No pictures go into the copy. Write out every line below exactly.
Dataset entries Start Marker
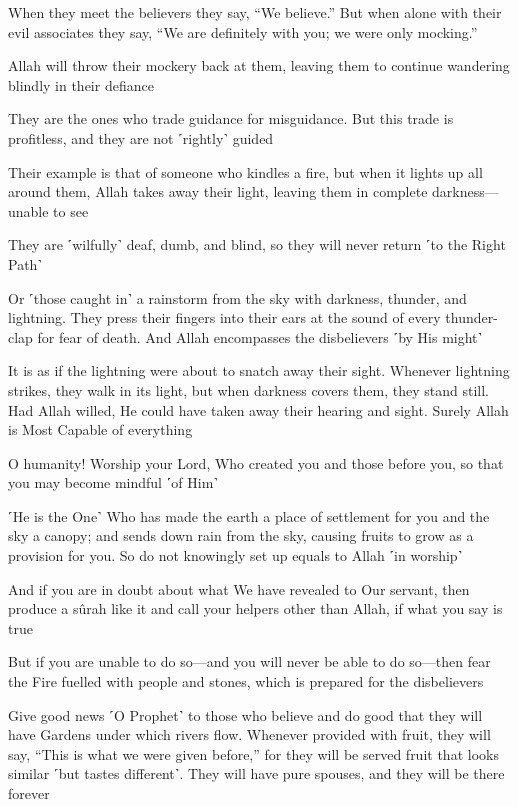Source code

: When they meet the believers they say, “We believe.” But when alone with their evil associates they say, “We are definitely with you; we were only mocking.”

Allah will throw their mockery back at them, leaving them to continue wandering blindly in their defiance

They are the ones who trade guidance for misguidance. But this trade is profitless, and they are not ˹rightly˺ guided

Their example is that of someone who kindles a fire, but when it lights up all around them, Allah takes away their light, leaving them in complete darkness—unable to see

They are ˹wilfully˺ deaf, dumb, and blind, so they will never return ˹to the Right Path˺

Or ˹those caught in˺ a rainstorm from the sky with darkness, thunder, and lightning. They press their fingers into their ears at the sound of every thunder-clap for fear of death. And Allah encompasses the disbelievers ˹by His might˺

It is as if the lightning were about to snatch away their sight. Whenever lightning strikes, they walk in its light, but when darkness covers them, they stand still. Had Allah willed, He could have taken away their hearing and sight. Surely Allah is Most Capable of everything

O humanity! Worship your Lord, Who created you and those before you, so that you may become mindful ˹of Him˺

˹He is the One˺ Who has made the earth a place of settlement for you and the sky a canopy; and sends down rain from the sky, causing fruits to grow as a provision for you. So do not knowingly set up equals to Allah ˹in worship˺

And if you are in doubt about what We have revealed to Our servant, then produce a sûrah like it and call your helpers other than Allah, if what you say is true

But if you are unable to do so—and you will never be able to do so—then fear the Fire fuelled with people and stones, which is prepared for the disbelievers

Give good news ˹O Prophet˺ to those who believe and do good that they will have Gardens under which rivers flow. Whenever provided with fruit, they will say, “This is what we were given before,” for they will be served fruit that looks similar ˹but tastes different˺. They will have pure spouses, and they will be there forever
Dataset entries End Marker
**Response to this exercise**:
Source code

: When they meet the believers they say, “We believe.” But when alone with their evil associates they say, “We are definitely with you; we were only mocking.”

Allah will throw their mockery back at them, leaving them to continue wandering blindly in their defiance

They are the ones who trade guidance for misguidance. But this trade is profitless, and they are not ˹rightly˺ guided

Their example is that of someone who kindles a fire, but when it lights up all around them, Allah takes away their light, leaving them in complete darkness—unable to see

They are ˹wilfully˺ deaf, dumb, and blind, so they will never return ˹to the Right Path˺

Or ˹those caught in˺ a rainstorm from the sky with darkness, thunder, and lightning. They press their fingers into their ears at the sound of every thunder-clap for fear of death. And Allah encompasses the disbelievers ˹by His might˺

It is as if the lightning were about to snatch away their sight. Whenever lightning strikes, they walk in its light, but when darkness covers them, they stand still. Had Allah willed, He could have taken away their hearing and sight. Surely Allah is Most Capable of everything

O humanity! Worship your Lord, Who created you and those before you, so that you may become mindful ˹of Him˺

˹He is the One˺ Who has made the earth a place of settlement for you and the sky a canopy; and sends down rain from the sky, causing fruits to grow as a provision for you. So do not knowingly set up equals to Allah ˹in worship˺

And if you are in doubt about what We have revealed to Our servant, then produce a sûrah like it and call your helpers other than Allah, if what you say is true

But if you are unable to do so—and you will never be able to do so—then fear the Fire fuelled with people and stones, which is prepared for the disbelievers

Give good news ˹O Prophet˺ to those who believe and do good that they will have Gardens under which rivers flow. Whenever provided with fruit, they will say, “This is what we were given before,” for they will be served fruit that looks similar ˹but tastes different˺. They will have pure spouses, and they will be there forever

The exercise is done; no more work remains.